Cruise credits Scientology with helping him find his emotional "center" in the midst of his burgeoning fame. He routinely quotes Hubbard and cites him as "one of the greatest humanitarians we've ever had." He credits Hubbard's "study technology" for curing his dyslexia and has donated significant time and money to the Hollywood Education and Literacy Project, a group that uses Hubbard's study techniques to offer free tutoring to children and adults.

And he bristles at media portrayals of Scientology as coercive or cult-like.

"People who question it just don't know about it," he says. "As a result of ignorance, you have bigotry."

A producer, too

Cruise has discovered a way to combat what he feels are slights by the press. He became a movie producer, with more than a dozen credits, including "Samurai," "Narc" and "The Others" — starring Kidman.

But he seems especially proud of one film.

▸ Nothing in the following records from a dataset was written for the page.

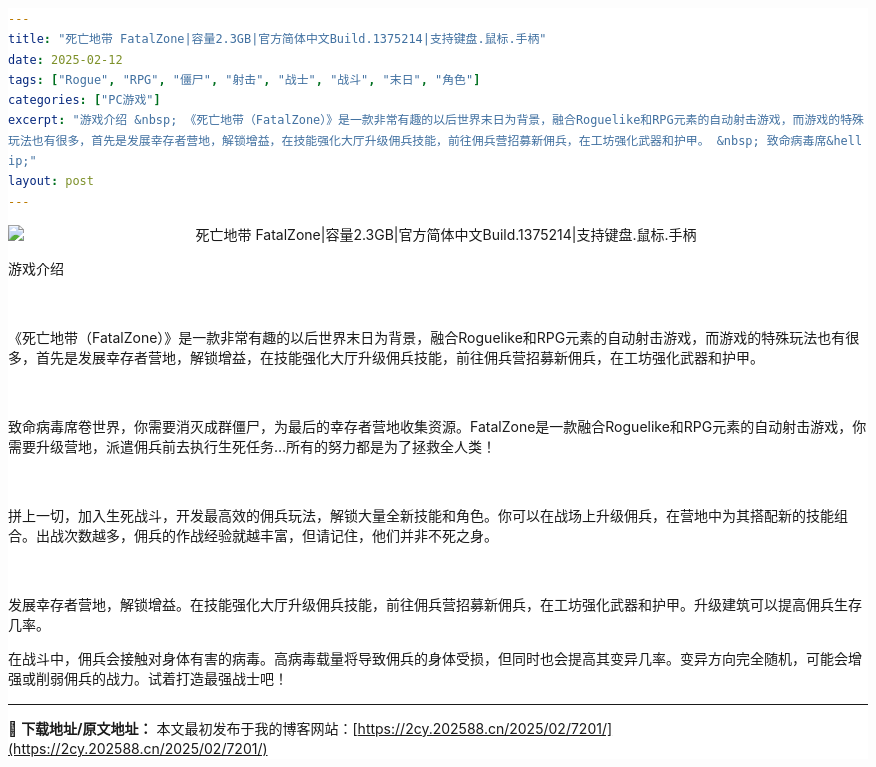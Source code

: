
 ```yaml
---
title: "死亡地带 FatalZone|容量2.3GB|官方简体中文Build.1375214|支持键盘.鼠标.手柄"
date: 2025-02-12
tags: ["Rogue", "RPG", "僵尸", "射击", "战士", "战斗", "末日", "角色"]
categories: ["PC游戏"]
excerpt: "游戏介绍 &nbsp; 《死亡地带（FatalZone）》是一款非常有趣的以后世界末日为背景，融合Roguelike和RPG元素的自动射击游戏，而游戏的特殊玩法也有很多，首先是发展幸存者营地，解锁增益，在技能强化大厅升级佣兵技能，前往佣兵营招募新佣兵，在工坊强化武器和护甲。 &nbsp; 致命病毒席&hellip;"
layout: post
---
```


<div></div>
<div>
<p style="text-align: center;"><img style="display: block; margin-left: auto; margin-right: auto; width: 100%; height: auto;" src="https://2cy.202588.cn/wp-content/uploads/2025/02/20250213_67adad13a7c4e.webp" alt="死亡地带 FatalZone|容量2.3GB|官方简体中文Build.1375214|支持键盘.鼠标.手柄" /></p>
游戏介绍

&nbsp;

《死亡地带（FatalZone）》是一款非常有趣的以后世界末日为背景，融合Roguelike和RPG元素的自动射击游戏，而游戏的特殊玩法也有很多，首先是发展幸存者营地，解锁增益，在技能强化大厅升级佣兵技能，前往佣兵营招募新佣兵，在工坊强化武器和护甲。

&nbsp;

致命病毒席卷世界，你需要消灭成群僵尸，为最后的幸存者营地收集资源。FatalZone是一款融合Roguelike和RPG元素的自动射击游戏，你需要升级营地，派遣佣兵前去执行生死任务…所有的努力都是为了拯救全人类！

&nbsp;

拼上一切，加入生死战斗，开发最高效的佣兵玩法，解锁大量全新技能和角色。你可以在战场上升级佣兵，在营地中为其搭配新的技能组合。出战次数越多，佣兵的作战经验就越丰富，但请记住，他们并非不死之身。

&nbsp;

发展幸存者营地，解锁增益。在技能强化大厅升级佣兵技能，前往佣兵营招募新佣兵，在工坊强化武器和护甲。升级建筑可以提高佣兵生存几率。

在战斗中，佣兵会接触对身体有害的病毒。高病毒载量将导致佣兵的身体受损，但同时也会提高其变异几率。变异方向完全随机，可能会增强或削弱佣兵的战力。试着打造最强战士吧！

</div>

---
📖 **下载地址/原文地址：** 本文最初发布于我的博客网站：[https://2cy.202588.cn/2025/02/7201/](https://2cy.202588.cn/2025/02/7201/)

"Did you see the movie I produced? 'Shattered Glass'?" he says, referring to this year's film about journalist Stephen Glass, who fabricated dozens of stories before getting caught. "You gotta look at that. Why do you think I'm so interested in producing that film?"

Again, the easy smile. He credits religious faith for helping him handle fame, but says nothing brings more balance to his life than daughter Isabella, 10, and son Connor, 8. He shares custody with Kidman.

He may have a $120 million film to market, and another film in the wings in "Collateral," a Michael Mann thriller. But the actor says he takes his true direction from son and daughter.

"We just watched 'Finding Nemo' and 'Brother Bear,' " he says. "Those are my weekends. They help me focus on everything that's good. And they help me realize how much good there is in my life."